Il y a trois rencontres clés pour moi. D’abord le principal du collège qui est enthousiaste pour cette idée car il pense que ça peut permettre de résoudre des problèmes. Ensuite il y a la rencontre avec Anaïs Réthoré, une étudiante géographe en service civique avec l’association d’éducation populaire Afocal. Elle joue un rôle important dans l’accompagnement des élèves dans ce projet.
Et puis je ne me serais peut-être pas lancée sans l’association Concours Carto. Lancé ily a 10 ans par Olivier Godard et Marie Masson, Concours Carto invite les élèves à réaliser et à s’exprimer sur des cartes. Pour moi, travailler ainsi avec des collègues d’une quinzaine d’établissements différents m’apporte beaucoup. Je vois ce qui se fait ailleurs et c’est très enrichissant pour les pratiques pédagogiques.

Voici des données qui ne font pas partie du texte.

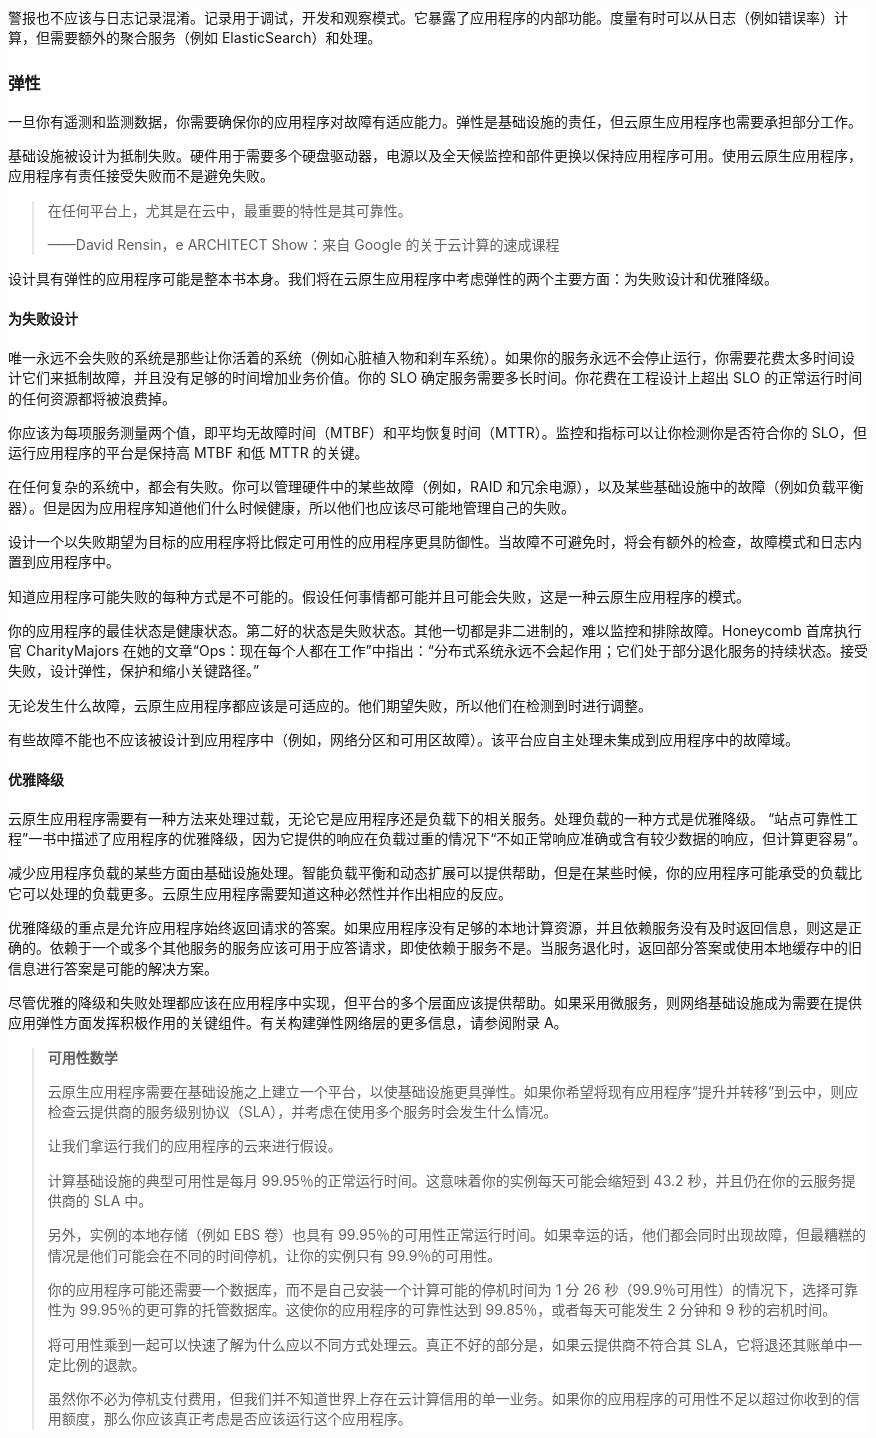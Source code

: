 警报也不应该与日志记录混淆。记录用于调试，开发和观察模式。它暴露了应用程序的内部功能。度量有时可以从日志（例如错误率）计算，但需要额外的聚合服务（例如 ElasticSearch）和处理。

### 弹性

一旦你有遥测和监测数据，你需要确保你的应用程序对故障有适应能力。弹性是基础设施的责任，但云原生应用程序也需要承担部分工作。

基础设施被设计为抵制失败。硬件用于需要多个硬盘驱动器，电源以及全天候监控和部件更换以保持应用程序可用。使用云原生应用程序，应用程序有责任接受失败而不是避免失败。

> 在任何平台上，尤其是在云中，最重要的特性是其可靠性。
>
> ——David Rensin，e ARCHITECT Show：来自 Google 的关于云计算的速成课程

设计具有弹性的应用程序可能是整本书本身。我们将在云原生应用程序中考虑弹性的两个主要方面：为失败设计和优雅降级。

#### 为失败设计

唯一永远不会失败的系统是那些让你活着的系统（例如心脏植入物和刹车系统）。如果你的服务永远不会停止运行，你需要花费太多时间设计它们来抵制故障，并且没有足够的时间增加业务价值。你的 SLO 确定服务需要多长时间。你花费在工程设计上超出 SLO 的正常运行时间的任何资源都将被浪费掉。

你应该为每项服务测量两个值，即平均无故障时间（MTBF）和平均恢复时间（MTTR）。监控和指标可以让你检测你是否符合你的 SLO，但运行应用程序的平台是保持高 MTBF 和低 MTTR 的关键。

在任何复杂的系统中，都会有失败。你可以管理硬件中的某些故障（例如，RAID 和冗余电源），以及某些基础设施中的故障（例如负载平衡器）。但是因为应用程序知道他们什么时候健康，所以他们也应该尽可能地管理自己的失败。

设计一个以失败期望为目标的应用程序将比假定可用性的应用程序更具防御性。当故障不可避免时，将会有额外的检查，故障模式和日志内置到应用程序中。

知道应用程序可能失败的每种方式是不可能的。假设任何事情都可能并且可能会失败，这是一种云原生应用程序的模式。

你的应用程序的最佳状态是健康状态。第二好的状态是失败状态。其他一切都是非二进制的，难以监控和排除故障。Honeycomb 首席执行官 CharityMajors 在她的文章“Ops：现在每个人都在工作”中指出：“分布式系统永远不会起作用；它们处于部分退化服务的持续状态。接受失败，设计弹性，保护和缩小关键路径。”

无论发生什么故障，云原生应用程序都应该是可适应的。他们期望失败，所以他们在检测到时进行调整。

有些故障不能也不应该被设计到应用程序中（例如，网络分区和可用区故障）。该平台应自主处理未集成到应用程序中的故障域。

#### 优雅降级

云原生应用程序需要有一种方法来处理过载，无论它是应用程序还是负载下的相关服务。处理负载的一种方式是优雅降级。 “站点可靠性工程”一书中描述了应用程序的优雅降级，因为它提供的响应在负载过重的情况下“不如正常响应准确或含有较少数据的响应，但计算更容易”。

减少应用程序负载的某些方面由基础设施处理。智能负载平衡和动态扩展可以提供帮助，但是在某些时候，你的应用程序可能承受的负载比它可以处理的负载更多。云原生应用程序需要知道这种必然性并作出相应的反应。

优雅降级的重点是允许应用程序始终返回请求的答案。如果应用程序没有足够的本地计算资源，并且依赖服务没有及时返回信息，则这是正确的。依赖于一个或多个其他服务的服务应该可用于应答请求，即使依赖于服务不是。当服务退化时，返回部分答案或使用本地缓存中的旧信息进行答案是可能的解决方案。

尽管优雅的降级和失败处理都应该在应用程序中实现，但平台的多个层面应该提供帮助。如果采用微服务，则网络基础设施成为需要在提供应用弹性方面发挥积极作用的关键组件。有关构建弹性网络层的更多信息，请参阅附录 A。

> **可用性数学**
>
> 云原生应用程序需要在基础设施之上建立一个平台，以使基础设施更具弹性。如果你希望将现有应用程序“提升并转移”到云中，则应检查云提供商的服务级别协议（SLA），并考虑在使用多个服务时会发生什么情况。
>
> 让我们拿运行我们的应用程序的云来进行假设。
>
> 计算基础设施的典型可用性是每月 99.95％的正常运行时间。这意味着你的实例每天可能会缩短到 43.2 秒，并且仍在你的云服务提供商的 SLA 中。
>
> 另外，实例的本地存储（例如 EBS 卷）也具有 99.95％的可用性正常运行时间。如果幸运的话，他们都会同时出现故障，但最糟糕的情况是他们可能会在不同的时间停机，让你的实例只有 99.9％的可用性。
>
> 你的应用程序可能还需要一个数据库，而不是自己安装一个计算可能的停机时间为 1 分 26 秒（99.9％可用性）的情况下，选择可靠性为 99.95％的更可靠的托管数据库。这使你的应用程序的可靠性达到 99.85％，或者每天可能发生 2 分钟和 9 秒的宕机时间。
>
> 将可用性乘到一起可以快速了解为什么应以不同方式处理云。真正不好的部分是，如果云提供商不符合其 SLA，它将退还其账单中一定比例的退款。
>
> 虽然你不必为停机支付费用，但我们并不知道世界上存在云计算信用的单一业务。如果你的应用程序的可用性不足以超过你收到的信用额度，那么你应该真正考虑是否应该运行这个应用程序。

Pourquoi traiter de l’insécurité et des discriminations au collège ? Comment ça entre dans les missions d’un professeur d’histoire-géo ?
Les discriminations sont au programme d’EMC en 5ème. Et il y a des enjeux importants. Il est important que les élèves se sentent bien au collège qui est un lieu de socialisation. Il est aussi important qu’ils comprennent qu’ils ont un rôle personnel à jouer, qu’ils acquièrent des réflexes citoyens et humains.
Les élèves réalisent une cartographie sensible du collège et ils vont faire une storymap en associant à leur récit une vidéo libre sur leur vécu du collège. Vous prenez le risque de la liberté d’expression. Est ce une mission du professeur d’histoire-géo ?
Ca les incite à travailler l’oral. Beaucoup d’élèves ont du mal à prendre la parole. Ce détour par la storymap et la vidéo leur permet d’exprimer leur ressenti dans un petit groupe de confiance et de préparer leur intervention, leur expression. Evidemment on est en lien avec le programme d’EMC.
Les élèves réalisent une carte sensible du collège. Pourquoi ce choix ?
Les élèves expriment sur une carte les endroits où ils sont bien ou mal au collège. En fait ils aiment être tranquille au collège et avoir des endroits où il n’y a pas trop de monde. On a découvert que laqueue du self est le type d’endroit qu’ils fuient ou encore les toilettes. Beaucoup d’élèves ont peur d’y aller.Du coup ça agit sur notre propre géographie sensible du collège. Le fait que les élèves verbalisent cela à travers la carte et la storymap est aussi nécessaire pour que eux aussi se rendent compte que ce n’est pas normal.
Comment la géographie se retrouve dans ce type de projet ?
Les élèves mettent en pratique les bases de la cartographie : l’échelle, l’orientation, la légende, la lecture de carte. On est pas dans une cartographie classique. Mais ils travaillent le rapport entre le signe et la légende. Ils comprennent ce qu’est une carte : un langage, la représentation d ‘une réalité.
Vous avez appris quoi dans ce projet ?
Que des élèves qu’on n’entend jamais peuvent avoir beaucoup à dire. Et que comme adulte ily a des endroits dans un collège où il faut être vigilant. A travers ce projet je me suis construit ma propre carte sensible de mon collège.